-- Records for the task follows --

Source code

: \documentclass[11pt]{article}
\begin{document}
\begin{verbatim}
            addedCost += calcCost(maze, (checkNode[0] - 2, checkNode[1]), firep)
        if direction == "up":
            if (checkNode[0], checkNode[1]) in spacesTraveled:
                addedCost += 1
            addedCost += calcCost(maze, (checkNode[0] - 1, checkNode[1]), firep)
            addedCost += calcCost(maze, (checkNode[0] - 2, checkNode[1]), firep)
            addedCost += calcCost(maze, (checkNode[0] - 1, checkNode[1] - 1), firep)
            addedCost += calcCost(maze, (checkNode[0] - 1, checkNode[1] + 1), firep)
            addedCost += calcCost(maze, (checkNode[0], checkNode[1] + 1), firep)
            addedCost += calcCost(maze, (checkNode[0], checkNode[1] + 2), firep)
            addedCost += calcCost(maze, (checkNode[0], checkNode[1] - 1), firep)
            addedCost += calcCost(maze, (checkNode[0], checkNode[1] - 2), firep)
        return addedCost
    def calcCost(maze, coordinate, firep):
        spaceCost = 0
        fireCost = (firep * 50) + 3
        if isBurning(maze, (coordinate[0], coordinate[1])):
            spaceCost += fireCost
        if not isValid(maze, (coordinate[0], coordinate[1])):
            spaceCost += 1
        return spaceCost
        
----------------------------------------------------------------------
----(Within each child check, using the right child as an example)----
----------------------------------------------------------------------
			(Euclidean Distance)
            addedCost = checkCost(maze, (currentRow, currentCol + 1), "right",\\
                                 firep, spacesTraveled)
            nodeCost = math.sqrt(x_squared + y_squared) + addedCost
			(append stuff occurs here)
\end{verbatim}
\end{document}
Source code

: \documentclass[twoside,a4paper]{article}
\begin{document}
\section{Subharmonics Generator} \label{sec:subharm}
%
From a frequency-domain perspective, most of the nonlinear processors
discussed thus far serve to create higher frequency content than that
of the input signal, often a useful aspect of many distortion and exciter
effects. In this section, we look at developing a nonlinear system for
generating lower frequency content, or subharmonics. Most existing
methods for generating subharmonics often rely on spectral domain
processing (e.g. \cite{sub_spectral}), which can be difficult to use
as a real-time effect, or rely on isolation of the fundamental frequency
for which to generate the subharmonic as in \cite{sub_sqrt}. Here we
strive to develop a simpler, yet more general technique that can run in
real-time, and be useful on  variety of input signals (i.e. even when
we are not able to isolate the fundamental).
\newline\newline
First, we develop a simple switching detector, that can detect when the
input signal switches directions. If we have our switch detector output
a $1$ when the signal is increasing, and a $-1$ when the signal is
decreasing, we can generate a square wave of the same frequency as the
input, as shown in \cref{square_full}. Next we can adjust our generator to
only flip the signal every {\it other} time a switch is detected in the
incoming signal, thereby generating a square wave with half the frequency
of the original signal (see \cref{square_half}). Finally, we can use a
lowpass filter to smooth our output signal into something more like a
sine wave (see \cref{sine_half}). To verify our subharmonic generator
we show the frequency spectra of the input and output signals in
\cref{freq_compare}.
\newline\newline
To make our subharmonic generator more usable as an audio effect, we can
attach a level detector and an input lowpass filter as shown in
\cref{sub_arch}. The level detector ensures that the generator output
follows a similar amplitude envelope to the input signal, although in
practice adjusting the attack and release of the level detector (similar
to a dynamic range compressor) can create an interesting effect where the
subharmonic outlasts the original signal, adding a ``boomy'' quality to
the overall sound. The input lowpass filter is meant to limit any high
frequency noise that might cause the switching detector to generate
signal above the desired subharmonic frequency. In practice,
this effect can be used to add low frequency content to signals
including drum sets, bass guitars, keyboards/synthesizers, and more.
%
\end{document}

-- Records for the task concluded --

**Task requirements**:
For each line of the data that has the word "lowpass", report that line.

**Solution for this task**:
lowpass filter to smooth our output signal into something more like a
attach a level detector and an input lowpass filter as shown in
the overall sound. The input lowpass filter is meant to limit any high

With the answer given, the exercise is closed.